Escribió una frase con tinta roja en el ángulo derecho y envió el papel a Investigación.
Su nombre se ha perdido para la historia.
En Investigación se preguntaron por qué les habrían mandado el informe sobre George Abnego: no tenía síntomas inusitados que presupusiesen innovaciones exóticas tales como paperas cerebrales o trilinosis arterial. Luego vieron la frase en tinta roja y la afirmación del doctor Glurt. En Investigación alzaron sus hombros anónimos y asignaron un equipo de estadísticos para que profundizasen en el asunto.
Una semana más tarde, como resultado de sus hallazgos, otro equipo, formado por nueve especialistas médicos, partió hacia Fillmore. Examinaron a George Abnego con precisión coordinada. Y después hablaron brevemente con el doctor Glurt, entregándole una copia de su informe del examen, cuando éste les mostró interés por él.
Cosa irónica, las copias del Gobierno resultaron destruidas en los Motines del Ala Derecha de los Baptistas que se produjeron un mes más tarde en Topeka, los mismos desórdenes que estimularon a que el doctor Glurt lanzase la Revolución Abnegita.
La congregación Baptista, a causa de la disminución de la población debida a la guerra atómica y bacteriológica, era ahora el grupo religioso más importante de toda la nación. Y se hallaba controlada por un grupúsculo dedicado al establecimiento de una teocracia del Ala Derecha Baptista sobre lo que quedaba de los Estados Unidos. Los amotinados fueron reprimidos tras mucha destrucción y derramamiento de sangre, y su líder, el Reverendo Hemingway T. Gaunt (que había jurado que nunca abandonaría la pistola en su mano izquierda ni la Biblia en su derecha hasta que se hubiese establecido el Reino del Señor y se hubiera edificado el Tercer Templo) fue sentenciado a muerte por un jurado compuesto por hoscos correligionarios baptistas.

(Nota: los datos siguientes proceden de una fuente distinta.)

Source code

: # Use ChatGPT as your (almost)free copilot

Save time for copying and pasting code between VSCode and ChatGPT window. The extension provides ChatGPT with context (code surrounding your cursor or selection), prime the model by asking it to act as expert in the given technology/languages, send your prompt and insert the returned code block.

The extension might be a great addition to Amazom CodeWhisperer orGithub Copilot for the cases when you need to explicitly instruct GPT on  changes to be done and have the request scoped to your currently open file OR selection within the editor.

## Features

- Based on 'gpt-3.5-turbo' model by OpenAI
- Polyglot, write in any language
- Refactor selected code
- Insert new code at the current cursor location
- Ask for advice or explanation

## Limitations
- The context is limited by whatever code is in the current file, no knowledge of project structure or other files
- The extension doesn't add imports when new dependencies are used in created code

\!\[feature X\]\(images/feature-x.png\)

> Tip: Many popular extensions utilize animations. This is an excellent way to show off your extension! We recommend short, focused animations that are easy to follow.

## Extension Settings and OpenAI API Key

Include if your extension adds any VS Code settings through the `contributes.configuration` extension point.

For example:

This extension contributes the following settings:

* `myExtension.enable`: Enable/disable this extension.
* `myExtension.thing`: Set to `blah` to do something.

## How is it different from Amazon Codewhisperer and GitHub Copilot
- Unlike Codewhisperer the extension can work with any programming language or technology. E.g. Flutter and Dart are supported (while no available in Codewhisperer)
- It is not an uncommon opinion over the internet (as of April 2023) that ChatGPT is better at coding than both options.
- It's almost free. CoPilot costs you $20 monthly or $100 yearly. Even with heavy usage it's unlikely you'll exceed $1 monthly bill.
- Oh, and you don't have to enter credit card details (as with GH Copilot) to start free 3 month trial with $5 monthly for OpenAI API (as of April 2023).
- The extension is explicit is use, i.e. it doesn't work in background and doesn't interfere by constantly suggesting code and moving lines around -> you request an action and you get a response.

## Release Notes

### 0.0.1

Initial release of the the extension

Comentando los desórdenes, el Bugle-Herald de Fillmore, Wisconsin, trazó un triste paralelo entre las batallas callejeras de Topeka y la destrucción ocasionada en el mundo por el conflicto atómico. «Habiendo desaparecido el transporte y las comunicaciones internacionales Ädecía apesadumbrado el editorialÄ, ahora sabemos bien poco del destruido mundo en que vivimos, aparte de datos tan escasos como es el total hundimiento de Australia bajo las olas y la contracción de Europa a los Pirineos y los Urales. Sabemos que la apariencia física de nuestro planeta ha variado mucho de la que tenía hace diez años, y que mutantes y monstruos están naciendo en todas partes como resultado de la radiactividad que los convierte en repugnantemente distintos a sus padres.
«Ciertamente, en estos días de crecientes cambios y catástrofes, nuestros espíritus desfallecientes suplican a los cielos que nos den una señal, un portento, que indique que todo volverá a estar bien, que todo será como antes fue, que las aguas del desastre retrocederán y que volveremos, una vez más, a caminar sobre el sólido terreno de la normalidad.»
Fue esta última palabra lo que atrajo la atención del doctor Glurt. Aquella noche deslizó el informe del equipo médico especial del Gobierno por el orificio del buzón del periódico. Había escrito en lápiz una lacónica nota al margen de la primera hoja: «Me he fijado en su interés por este tema.»
La edición de la semana siguiente del Bugle-Herald de Fillmore presentaba un titular a cinco columnas en la primera página:
¿SERÁ EL SIGNO UN CIUDADANO DE FILLMORE?
Un hombre normal de Fillmore puede ser la respuesta de los cielos.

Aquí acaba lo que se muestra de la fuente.